Par contre, la discussion des intervenantes sur le féminisme dans les sociétés du Moyen-Orient et de lʻOuest soulignait de même lʻinfluence majeure du système politique sur lʻarticulation culturelle du féminisme et la diversité sexuelle en général.

Tout dʻabord, le cadre culturel du système politique influence lʻinterprétation des lois qui réfèrent directement au statut de la femme. Ici, le plus souvent, les projets de lois sont exposés au nom de la "protection" de la femme et ils seront interprétés en tant que lois pour la protection de la famille.

Cela signifie en réalité que la femme disparaît dans lʻentité que représente la famille: ainsi par exemple, comment une loi qui sauvegarde la famille pourrait-elle être suffisante afin de protéger la femme dans son mariage, puisquʻelle ne pourrait pas être appliquée au cas de viol conjugal.

Dʻun côté lʻinterprétation existante du droit civique empêche la thématisation de la sexualité féminine en vue de la protéger. Mais d'un autre côté, ce sont les femmes musulmanes qui sont gênées d'aborder des sujets concernant le féminisme et la libre sexualité.

Particulièrement, par rapport à la notion du corps, on perçoit le contraste entre le féminisme européen ou américain et celui du Moyen-Orient: le couple de la libération du corps à lʻOuest et du corps voilé de la femme orientale composent les deux aspects fondamentaux du féminisme théorétique qui sʻexpriment différemment sur les deux continents.

Autrement dit, en Occident, la priorité est plutôt le passage de lʻobjet érotique au sujet érotique afin de ne plus représenter un "deuxième sexe" (selon Simone de Beauvoir); par contre en Orient, la priorité est plus dans la protection du corps et le voile est présenté ici comme un symbole de cette protection.

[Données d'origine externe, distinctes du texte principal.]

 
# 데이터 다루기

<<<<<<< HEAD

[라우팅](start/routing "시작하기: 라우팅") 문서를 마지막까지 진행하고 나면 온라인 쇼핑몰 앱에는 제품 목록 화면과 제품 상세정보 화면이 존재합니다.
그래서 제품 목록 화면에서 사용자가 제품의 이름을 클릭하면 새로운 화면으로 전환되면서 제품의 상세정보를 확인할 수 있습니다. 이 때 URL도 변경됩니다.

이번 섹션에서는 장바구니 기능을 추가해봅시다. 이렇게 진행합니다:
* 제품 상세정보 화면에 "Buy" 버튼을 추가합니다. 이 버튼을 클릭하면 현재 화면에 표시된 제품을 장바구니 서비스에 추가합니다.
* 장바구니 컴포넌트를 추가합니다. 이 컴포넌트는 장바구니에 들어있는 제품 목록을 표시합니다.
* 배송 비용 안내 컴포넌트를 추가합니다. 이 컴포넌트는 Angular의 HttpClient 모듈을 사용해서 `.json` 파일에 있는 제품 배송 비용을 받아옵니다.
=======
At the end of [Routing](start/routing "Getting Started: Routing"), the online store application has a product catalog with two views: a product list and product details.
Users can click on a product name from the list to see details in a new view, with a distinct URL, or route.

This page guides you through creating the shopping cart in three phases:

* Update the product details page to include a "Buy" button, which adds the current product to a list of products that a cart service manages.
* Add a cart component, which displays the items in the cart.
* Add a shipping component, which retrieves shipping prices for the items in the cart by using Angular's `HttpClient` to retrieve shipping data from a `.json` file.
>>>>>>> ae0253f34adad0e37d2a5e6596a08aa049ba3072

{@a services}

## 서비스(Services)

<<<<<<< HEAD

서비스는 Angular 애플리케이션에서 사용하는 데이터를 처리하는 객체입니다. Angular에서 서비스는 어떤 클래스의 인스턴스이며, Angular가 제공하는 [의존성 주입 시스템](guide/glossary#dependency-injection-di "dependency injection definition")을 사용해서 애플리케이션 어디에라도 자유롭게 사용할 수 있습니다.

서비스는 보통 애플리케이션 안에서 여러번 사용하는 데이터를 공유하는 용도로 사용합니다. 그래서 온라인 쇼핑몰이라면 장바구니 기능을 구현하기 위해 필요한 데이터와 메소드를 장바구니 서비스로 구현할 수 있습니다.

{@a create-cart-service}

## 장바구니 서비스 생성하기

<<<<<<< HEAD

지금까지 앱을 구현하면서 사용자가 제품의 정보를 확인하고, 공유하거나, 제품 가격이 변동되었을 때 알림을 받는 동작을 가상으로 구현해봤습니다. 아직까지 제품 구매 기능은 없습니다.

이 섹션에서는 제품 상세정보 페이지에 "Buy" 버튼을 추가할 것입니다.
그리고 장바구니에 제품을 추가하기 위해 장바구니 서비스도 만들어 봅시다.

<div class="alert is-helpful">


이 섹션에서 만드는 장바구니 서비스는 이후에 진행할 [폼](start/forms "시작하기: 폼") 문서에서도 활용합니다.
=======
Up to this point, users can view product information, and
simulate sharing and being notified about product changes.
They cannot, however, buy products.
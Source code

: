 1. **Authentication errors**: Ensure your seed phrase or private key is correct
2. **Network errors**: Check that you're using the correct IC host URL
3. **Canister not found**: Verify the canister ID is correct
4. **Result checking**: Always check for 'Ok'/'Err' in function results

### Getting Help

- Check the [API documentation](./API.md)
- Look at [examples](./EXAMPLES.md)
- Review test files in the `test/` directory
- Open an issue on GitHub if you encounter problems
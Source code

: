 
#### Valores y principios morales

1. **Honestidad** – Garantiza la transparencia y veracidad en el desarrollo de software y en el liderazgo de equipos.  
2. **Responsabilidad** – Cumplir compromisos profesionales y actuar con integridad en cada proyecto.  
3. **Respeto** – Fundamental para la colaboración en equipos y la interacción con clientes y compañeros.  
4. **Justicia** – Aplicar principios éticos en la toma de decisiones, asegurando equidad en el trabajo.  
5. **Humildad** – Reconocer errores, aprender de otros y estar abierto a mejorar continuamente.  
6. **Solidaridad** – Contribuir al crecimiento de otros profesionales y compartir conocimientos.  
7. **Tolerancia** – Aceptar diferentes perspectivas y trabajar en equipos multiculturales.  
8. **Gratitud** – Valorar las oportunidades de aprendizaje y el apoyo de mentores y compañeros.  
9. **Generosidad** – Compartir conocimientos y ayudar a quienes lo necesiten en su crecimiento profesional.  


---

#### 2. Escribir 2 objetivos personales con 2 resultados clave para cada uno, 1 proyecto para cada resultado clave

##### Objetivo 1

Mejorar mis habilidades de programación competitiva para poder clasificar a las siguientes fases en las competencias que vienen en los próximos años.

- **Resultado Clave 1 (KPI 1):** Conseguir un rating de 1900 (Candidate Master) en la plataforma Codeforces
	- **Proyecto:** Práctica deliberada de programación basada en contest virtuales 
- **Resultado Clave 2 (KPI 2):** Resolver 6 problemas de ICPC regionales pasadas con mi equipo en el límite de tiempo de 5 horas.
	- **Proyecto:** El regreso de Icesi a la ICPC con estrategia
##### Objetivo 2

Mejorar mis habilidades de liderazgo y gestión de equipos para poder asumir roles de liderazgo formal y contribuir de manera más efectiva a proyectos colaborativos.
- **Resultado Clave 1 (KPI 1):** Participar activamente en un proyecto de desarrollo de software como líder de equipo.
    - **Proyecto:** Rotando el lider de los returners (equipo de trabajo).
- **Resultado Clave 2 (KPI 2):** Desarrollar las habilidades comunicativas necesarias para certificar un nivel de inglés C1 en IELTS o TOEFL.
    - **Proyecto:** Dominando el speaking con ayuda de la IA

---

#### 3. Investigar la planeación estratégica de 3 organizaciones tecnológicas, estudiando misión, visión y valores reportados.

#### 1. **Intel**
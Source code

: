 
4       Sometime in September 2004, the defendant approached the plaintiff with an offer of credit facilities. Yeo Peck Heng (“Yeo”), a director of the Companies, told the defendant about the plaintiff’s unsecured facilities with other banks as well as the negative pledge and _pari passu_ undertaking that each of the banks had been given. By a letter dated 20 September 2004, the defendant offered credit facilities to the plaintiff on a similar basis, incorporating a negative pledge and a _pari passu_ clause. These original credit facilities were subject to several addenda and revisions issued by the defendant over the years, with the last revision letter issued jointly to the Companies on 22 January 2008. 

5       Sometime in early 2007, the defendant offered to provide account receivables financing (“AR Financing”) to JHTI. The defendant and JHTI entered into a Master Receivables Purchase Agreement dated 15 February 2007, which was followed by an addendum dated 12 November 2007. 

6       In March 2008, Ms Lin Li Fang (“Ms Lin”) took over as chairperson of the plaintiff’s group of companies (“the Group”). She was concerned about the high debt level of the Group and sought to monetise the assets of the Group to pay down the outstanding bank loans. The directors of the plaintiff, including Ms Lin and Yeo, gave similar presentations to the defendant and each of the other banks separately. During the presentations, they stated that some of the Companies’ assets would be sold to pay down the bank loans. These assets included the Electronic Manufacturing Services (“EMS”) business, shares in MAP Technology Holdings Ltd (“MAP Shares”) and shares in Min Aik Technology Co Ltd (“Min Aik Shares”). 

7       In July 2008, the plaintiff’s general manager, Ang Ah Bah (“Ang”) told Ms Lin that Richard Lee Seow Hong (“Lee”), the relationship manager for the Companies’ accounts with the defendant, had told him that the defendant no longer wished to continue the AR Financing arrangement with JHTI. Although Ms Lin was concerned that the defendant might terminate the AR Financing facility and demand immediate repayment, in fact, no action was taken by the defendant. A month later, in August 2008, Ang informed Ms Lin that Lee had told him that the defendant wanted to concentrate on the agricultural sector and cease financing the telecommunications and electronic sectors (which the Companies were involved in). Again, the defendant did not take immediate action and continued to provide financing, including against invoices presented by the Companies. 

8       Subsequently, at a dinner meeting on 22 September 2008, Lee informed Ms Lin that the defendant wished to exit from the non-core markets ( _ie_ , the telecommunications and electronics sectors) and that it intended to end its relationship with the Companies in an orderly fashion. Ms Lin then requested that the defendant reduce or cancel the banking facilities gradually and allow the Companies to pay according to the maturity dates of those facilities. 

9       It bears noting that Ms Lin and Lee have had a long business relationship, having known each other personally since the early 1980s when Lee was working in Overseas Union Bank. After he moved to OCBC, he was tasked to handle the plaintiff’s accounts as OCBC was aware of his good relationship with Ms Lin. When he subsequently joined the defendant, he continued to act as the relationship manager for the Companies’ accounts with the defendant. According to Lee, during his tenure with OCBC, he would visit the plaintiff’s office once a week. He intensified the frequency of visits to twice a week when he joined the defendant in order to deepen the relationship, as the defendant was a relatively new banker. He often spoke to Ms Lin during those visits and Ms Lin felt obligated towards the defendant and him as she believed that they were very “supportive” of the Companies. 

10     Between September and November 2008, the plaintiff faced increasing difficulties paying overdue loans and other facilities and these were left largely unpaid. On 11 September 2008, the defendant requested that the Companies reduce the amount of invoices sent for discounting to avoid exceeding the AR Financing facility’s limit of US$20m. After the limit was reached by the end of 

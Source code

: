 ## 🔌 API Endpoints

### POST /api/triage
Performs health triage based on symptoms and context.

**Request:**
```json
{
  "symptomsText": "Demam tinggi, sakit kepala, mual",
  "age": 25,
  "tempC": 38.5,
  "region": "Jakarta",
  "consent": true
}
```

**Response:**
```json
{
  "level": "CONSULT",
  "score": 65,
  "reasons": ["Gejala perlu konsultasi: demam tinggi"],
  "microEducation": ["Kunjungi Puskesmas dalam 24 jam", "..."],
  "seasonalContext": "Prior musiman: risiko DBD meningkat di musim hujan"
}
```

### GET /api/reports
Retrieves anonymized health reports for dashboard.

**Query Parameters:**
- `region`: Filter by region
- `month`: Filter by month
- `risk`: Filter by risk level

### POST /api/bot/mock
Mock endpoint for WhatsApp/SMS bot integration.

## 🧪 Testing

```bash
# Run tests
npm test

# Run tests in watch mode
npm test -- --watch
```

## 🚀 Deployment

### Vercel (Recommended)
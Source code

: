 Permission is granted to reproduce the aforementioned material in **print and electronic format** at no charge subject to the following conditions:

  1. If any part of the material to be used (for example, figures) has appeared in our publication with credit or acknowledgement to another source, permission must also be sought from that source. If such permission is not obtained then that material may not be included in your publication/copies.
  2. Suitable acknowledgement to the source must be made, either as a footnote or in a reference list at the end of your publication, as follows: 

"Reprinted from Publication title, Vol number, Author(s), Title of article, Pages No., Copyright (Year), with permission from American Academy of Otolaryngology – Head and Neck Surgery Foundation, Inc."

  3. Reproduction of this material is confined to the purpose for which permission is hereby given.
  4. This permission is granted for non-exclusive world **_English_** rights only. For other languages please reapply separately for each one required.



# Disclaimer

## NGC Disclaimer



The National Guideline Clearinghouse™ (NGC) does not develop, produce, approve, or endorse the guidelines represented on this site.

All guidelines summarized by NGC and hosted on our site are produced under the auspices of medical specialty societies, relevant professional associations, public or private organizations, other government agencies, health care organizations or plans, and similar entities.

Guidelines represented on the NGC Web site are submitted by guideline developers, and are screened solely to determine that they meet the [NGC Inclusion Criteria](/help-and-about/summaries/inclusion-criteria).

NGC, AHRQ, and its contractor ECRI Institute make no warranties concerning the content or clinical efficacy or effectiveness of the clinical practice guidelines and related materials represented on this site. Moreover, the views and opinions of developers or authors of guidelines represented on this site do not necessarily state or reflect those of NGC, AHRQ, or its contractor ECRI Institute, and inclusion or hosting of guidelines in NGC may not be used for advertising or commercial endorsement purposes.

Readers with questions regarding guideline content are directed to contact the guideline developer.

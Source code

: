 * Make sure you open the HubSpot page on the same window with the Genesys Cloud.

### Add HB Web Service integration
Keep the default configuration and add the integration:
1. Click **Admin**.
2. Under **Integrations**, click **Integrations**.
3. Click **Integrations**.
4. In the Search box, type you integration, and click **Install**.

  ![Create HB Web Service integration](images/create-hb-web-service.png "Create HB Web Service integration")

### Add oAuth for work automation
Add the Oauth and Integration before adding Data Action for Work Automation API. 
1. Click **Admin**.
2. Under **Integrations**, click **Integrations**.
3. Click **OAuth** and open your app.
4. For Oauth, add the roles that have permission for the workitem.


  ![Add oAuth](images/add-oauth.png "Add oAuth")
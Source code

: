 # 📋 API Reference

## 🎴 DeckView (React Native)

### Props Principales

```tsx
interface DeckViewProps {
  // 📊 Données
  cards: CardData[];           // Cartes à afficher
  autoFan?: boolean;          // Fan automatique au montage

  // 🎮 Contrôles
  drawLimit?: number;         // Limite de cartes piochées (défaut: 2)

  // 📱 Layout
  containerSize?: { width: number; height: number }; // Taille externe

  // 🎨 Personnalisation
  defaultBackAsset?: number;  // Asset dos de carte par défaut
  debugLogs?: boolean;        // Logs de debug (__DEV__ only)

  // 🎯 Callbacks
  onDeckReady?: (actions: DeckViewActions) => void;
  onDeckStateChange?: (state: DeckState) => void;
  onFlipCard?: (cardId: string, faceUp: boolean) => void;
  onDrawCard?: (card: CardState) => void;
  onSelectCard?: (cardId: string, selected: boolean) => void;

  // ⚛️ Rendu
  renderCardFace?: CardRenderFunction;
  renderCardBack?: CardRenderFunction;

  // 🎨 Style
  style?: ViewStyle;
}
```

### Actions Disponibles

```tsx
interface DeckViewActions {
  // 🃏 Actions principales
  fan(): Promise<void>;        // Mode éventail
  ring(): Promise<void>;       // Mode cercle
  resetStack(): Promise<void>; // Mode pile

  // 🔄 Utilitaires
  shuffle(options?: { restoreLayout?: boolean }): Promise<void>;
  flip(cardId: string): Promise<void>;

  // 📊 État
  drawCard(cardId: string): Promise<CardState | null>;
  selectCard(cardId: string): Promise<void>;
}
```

Au-delà de ces diverses stratégies du féminisme, le corps politique, les organisations non-gouvernementales et dʻautres structures associatives, ont des problèmes à sʻimposer publiquement.

Étant en manque de financement, d'adhérents et de ressources, la protection de la femme nʻévolue que lentement: les maisons pour femmes lesbiennes, transgenres, doivent être cachées du regard public. De plus, lʻexpression linguistique vis à vis de lʻorientation sexuelle ne se libère que lentement.
 Alors que la langue anglaise et la langue française ont des expressions neutres pour désigner une quelconque orientation sexuelle, la langue arabe ne connaît que des mots négativement connotés: à petit pas et grâce à des personnes courageuses, elle sʻouvre cependant à une nouvelle sémantique des termes comme "homosexualité", "lesbienne", "gay", etc..

Finalement, cʻest ce moment hybride où se mêlent les différentes cultures qui négocient leur identité métissée: la thématisation du féminisme et de lʻhomosexualité au sein de sociétés divergentes a besoin de cet échange fructueux. En ce sens cette Rencontre autour des féminismes dʻici et du Moyen-Orient fut un évènement réussi.